On peut légitimement se demander pourquoi la messe est appelée "eucharistie", c’est-à-dire "action de grâce", "remerciement", de préférence à d’autres appellations qui lui auraient également convenu. En effet, la messe est aussi un sacrifice, un repas, un sacrifice de louange, d’ovation, d’adoration et même un sacrifice de demande. Dans ces conditions, pour quelle raison le nom d’"eucharistie" a-t-il prévalu ?
Dès le commencement du christianisme
En fait, cette dénomination n’est pas née au fil du temps de l’histoire de l’Église. Au contraire, dès le commencement du christianisme, les paroles consécratoires par lesquelles le célébrant changeait le pain et le vin au corps et au sang du Christ étaient déjà insérées dans une louange eucharistique. Le premier noyau du canon de la messe était constitué d’un hymne d’action de grâce qui sera fixé en différentes formules liturgiques. "Eucharistier" le pain et le vin était synonyme de les "consacrer". D’ailleurs, Jésus, le Jeudi saint, les yeux levés au ciel, rendit grâce au Père en instituant l’Eucharistie. Ainsi, la Tradition considéra-t-elle très tôt la messe comme une action de grâce. Mais pourquoi faire passer cette dimension de remerciement avant celles de sacrifice, de repas ou de communion ?
Le don de Dieu précède tout
Si le remerciement est le premier et le dernier mot du culte divin, c’est parce que nous devons tout à Dieu. Car pour L’adorer, pour Le louer, pour Lui demander et même pour recevoir davantage de Lui, il est nécessaire au préalable de reconnaître que Dieu nous a déjà donné beaucoup : l’être, le salut, mais aussi le désir de demander, de louer, d’adorer. Dieu nous précède en tout. Il nous a aimés le premier, avant même que nous ne venions au jour ! Même le sacrifice qui nous rachète et qui nous sauve est d’abord son œuvre et émane de Lui. C’est Lui qui nous donne son Fils qui se sacrifie pour nous. Tout ce que l’humanité accomplit de meilleur, elle le réalise par son inspiration et sa grâce — même si la collaboration de notre liberté est engagée dans ces œuvres.
Aussi est-il juste que cette reconnaissance se traduise par un remerciement à la fois dans l’ordre privé mais aussi dans le domaine public : c’est le culte. La messe devient dès lors le moment privilégié où s’exprime ce sentiment religieux. C’est donc en toute logique que les chrétiens ont appelé la messe « eucharistie ».

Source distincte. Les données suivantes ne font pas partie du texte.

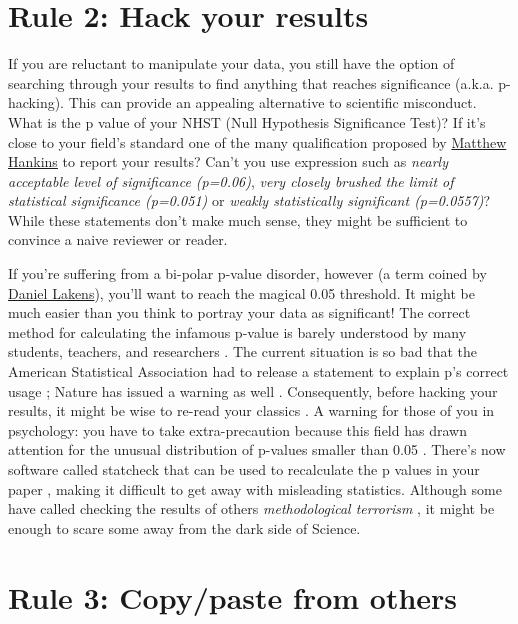 \documentclass[a4paper,10pt,onecolumn]{article}
\begin{document}
\section*{Rule 2: Hack your results}

If you are reluctant to manipulate your data, you still have the option of
searching through your results to find anything that reaches significance 
(a.k.a. p-hacking). This can provide an appealing alternative to scientific misconduct. What is the p value of your NHST (Null Hypothesis
Significance Test)? If it's close to your field's standard one of the many qualification
proposed by
\href{https://mchankins.wordpress.com/2013/04/21/still-not-significant-2/}{Matthew
  Hankins} to report your results? Can't you use expression such as {\em nearly
  acceptable level of significance (p=0.06)}, {\em very closely brushed the
  limit of statistical significance (p=0.051)} or {\em weakly statistically
  significant (p=0.0557)}? While these statements don't make much sense, they might
be sufficient to convince a naive reviewer or reader. 


If you're
suffering from a bi-polar p-value disorder, however (a term coined by
\href{http://daniellakens.blogspot.fr/2014/05/the-probability-of-p-values-as-function.html}{Daniel
  Lakens}), you'll want to reach the magical 0.05 threshold. It might be much easier than you think to portray your data as significant! The correct method for calculating the
infamous p-value is barely understood by many students, teachers, and
researchers \citep{haller:2002,lecoutre:2003}. The current situation is so bad that the American Statistical Association had to release a
statement to explain p's correct usage \citep{wasserstein:2016,};
Nature has issued a warning as well
\citep{baker:2016}. Consequently, before hacking your results, it might be wise
to re-read your classics
\citep{simmons:2011,cumming:2012a,cumming:2012b,colquhoun:2014}. A warning for those of you in psychology: you have to take extra-precaution because this field has drawn attention for the unusual distribution of
p-values smaller than 0.05 \citep{hartgerink:2016,bakker:2012}. There's now software called statcheck that can be used to recalculate the p values in your paper \citep{nuijten:2015,epskamp:2016}, making it difficult to get away with misleading statistics. Although some have called checking the results of others {\em
  methodological terrorism} \citep{finske:2016}, it might be enough to scare some away from the dark side of Science.


\section*{Rule 3: Copy/paste from others}
\end{document}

L’Eucharistie éternelle de Jésus
Cette dénomination est d’autant plus légitime que durant la messe, les fidèles communient à Jésus et s’unissent à lui de façon si étroite que le sacrement de l’eucharistie peut être comparé à une union nuptiale. À la messe, le chrétien ne fait plus qu’un avec le Christ. Or, celui-ci est d’abord le Fils éternel du Père qui se reçoit tout entier de Lui. Dans l’éternité, le Fils remercie le Père de l’avoir engendré. Si bien que l’être de Jésus n’est pas dissociable de cette disposition de remerciement envers Dieu qui constitue la substance de son être personnel filial et divin.
La communion eucharistique nous fait communier à la vie éternelle qui sera, quand le temps n’existera plus, une louange d’action de grâce à la miséricorde de Dieu.
En s’unissant au fils de Marie, ses disciples s’approprient son être eucharistique. Jésus les aide à dire « merci » de la meilleure façon dans l’adoration en esprit et en vérité, c’est-à-dire en dépassant le formalisme de la loi et des préceptes pour immerger ce « merci » dans l’amour le plus pur. Les chrétiens s’unissent à l’action de grâce éternelle du Fils pour tout recevoir du Père tout en Le remerciant par avance des dons à venir. Le disciple de Jésus entre ainsi dans les dispositions du Fils éternel.
Une préfiguration de la Jérusalem céleste
De la sorte, le disciple, simple créature, est toutefois propulsé dans l’eucharistie éternelle du Fils comme s’il transcendait les temps ! La communion eucharistique nous fait communier à la vie éternelle qui sera, quand le temps n’existera plus, une louange d’action de grâce à la miséricorde de Dieu. Dans la Jérusalem céleste, les sacrifices auront disparu. En revanche, subsisteront éternellement les chants d’action de grâce en l’honneur de la miséricorde divine. "Sans fin, Seigneur, je chanterai ton amour" (Ps 88,2). Voilà pourquoi la première appellation de la messe est "eucharistie".